“If you go slowly enough, six or seven months is an eternity—if you let it be—if you forget old things, and learn new ones. Even a week can last forever.”
Rick Bass, Winter

"In the midst of winter, I finally learned that there was in me an invincible summer."
Albert Camus

Friday, March 9, 2012

Day 93: Intelligent Optimists

Cindy just introduced me to a magazine called Ode: News for Intelligent Optimists.  The title cracked me up.  As a cautious optimist, I'd like to see what the smart hopeful set has to say.  She wanted me to read an article about Jim Cannon, the military strategist and visionary who wants the military to retool to save the planet and who inspired the comic film, The Men Who Stare at Goats.  Her son would like to join the navy when it becomes a branch of this man's First Earth Battalion and devotes itself not to war but to measuring rising ocean temperatures and melting polar ice along with policing dumping and illegal fishing in the seas. 

Cindy cultivates optimism.  She will wake up one morning and say, I haven't baked yet in 2012, and suddenly, there are scones.  As I write this post, my feet are resting near the quilt she made for Zoe from all our tossed-away bandanas from the groomers.  She is anti-gloom.  She is anti-clutter.  And she is definitely pro-beauty. (For more about Cindy, go here and there.)

For all these reasons, she didn't like the fact that we had Zoe's many medicines and herbs in a priority airmail box on the counter.  I'd written in my messy scrawl, "Do not move this" because I knew it was an ugly box to have lying next to the fruit bowl when the counter is clean and the light comes through the stained glass windows and the river glints just beyond, but I needed it to stay there so that everything would be easy to find.  She had written Zoe on it neatly in red and turned the box around, but that didn't satisfy her.  Who wants to look at an ugly airmail box day after day? 

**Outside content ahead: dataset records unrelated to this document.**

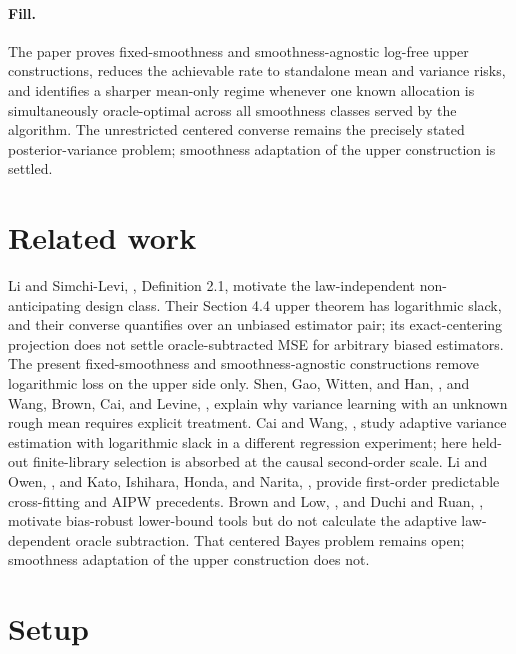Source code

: \documentclass{article}
\begin{document}
\paragraph{Fill.} The paper proves fixed-smoothness and smoothness-agnostic log-free upper constructions, reduces the achievable rate to standalone mean and variance risks, and identifies a sharper mean-only regime whenever one known allocation is simultaneously oracle-optimal across all smoothness classes served by the algorithm. The unrestricted centered converse remains the precisely stated posterior-variance problem; smoothness adaptation of the upper construction is settled.

\section{Related work}

Li and Simchi-Levi, \cite{LiSimchiLevi2026SequentialEfficiency}, Definition 2.1, motivate the law-independent non-anticipating design class. Their Section 4.4 upper theorem has logarithmic slack, and their converse quantifies over an unbiased estimator pair; its exact-centering projection does not settle oracle-subtracted MSE for arbitrary biased estimators. The present fixed-smoothness and smoothness-agnostic constructions remove logarithmic loss on the upper side only. Shen, Gao, Witten, and Han, \cite{ShenGaoWittenHan2020Variance}, and Wang, Brown, Cai, and Levine, \cite{WangBrownCaiLevine2008MeanVariance}, explain why variance learning with an unknown rough mean requires explicit treatment. Cai and Wang, \cite{CaiWang2008AdaptiveVariance}, study adaptive variance estimation with logarithmic slack in a different regression experiment; here held-out finite-library selection is absorbed at the causal second-order scale. Li and Owen, \cite{LiOwen2024BatchDML}, and Kato, Ishihara, Honda, and Narita, \cite{KatoIshiharaHondaNarita2020AdaptiveATE}, provide first-order predictable cross-fitting and AIPW precedents. Brown and Low, \cite{BrownLow1996ConstrainedRisk}, and Duchi and Ruan, \cite{DuchiRuan2021ConstrainedRisk}, motivate bias-robust lower-bound tools but do not calculate the adaptive law-dependent oracle subtraction. That centered Bayes problem remains open; smoothness adaptation of the upper construction does not.

\section{Setup}
\end{document}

"I have a beautiful box my sister gave me to put spa things in, in our bathroom," she said.  "You should use that."

the nice box on the left, the provisional on the right
"But don't you need it?"  I pictured a fragrant collection of herbal soaps and bath salts and oils, the smells of lavender and lemon balm, and then I glanced back at the cardboard box filled with vials of metronomic chemotherapy drugs, the Imodium and anti-nausea pills.  If I could imagine we were plying Zoe with spa treatments, it would make it all go down easier--at least for me.

Of course now I will have to scheme up something nice to give Cindy in return, something she doesn't know she needs, just like this box is for us.

"I really don't need it," she said.  "It doesn't fit in our bathroom.  And you can give it back to me, when you don't need it."

When you don't need it.  

We don't always sugar-coat things around here.  We're often quite frank.  But the family member whose medicine was going in that lovely box was currently getting her rump patted by the box donor, and we three know said family member to be one of the most intelligent of the optimists in our extended multi-species pack. 

My husband and I had just returned from Agway where we bought more dog food.  "What size, do you think?" I had asked my husband.  An innocent question, under other circumstances.

Without discussion we picked the biggest bag there was.  He had to haul it over his shoulder and he looked a little like Santa Claus.

The man behind the counter had gotten us onto this brand when the one we were using, from Canada, started playing hard to get.  So he knows what's going on with us and why we want the healthiest kind we can find.

My husband eased this heavy load near the cash register for scanning and said, "We're optimistic."

Zoe, of course, did not decipher the meaning behind the giant bag of food and the pretty new box, nor did she ponder the faith and aesthetics behind choices that would allow bulk and beauty, respectively, to replace the provisional.  She lives in the forever now.  And that's how we found her just now, on her favorite rug, waiting for another tiresome photo shoot to be over so she could get down to what matters: asking to go on a walk.

P.S.  As an intelligent optimist, I knew that my sister, Mira Bartok, was going to win the National Book Critics Circle Award for The Memory Palace last night, and she did!  She called me when we were having dinner to tell me.  Yea to Mira Bee!  Yea to sisters!  And Yea to the transformative power of literature to take a sad life story and make it resonant and beautiful and true and wise: a story that has touched countless lives.


2 comments:

  1. Lovely musings on optimism. (And a big congrats to your sister! That's such a honor.)

    ReplyDelete
  2. So nice to hear from you, Jo(e). I read your blog every day and love it.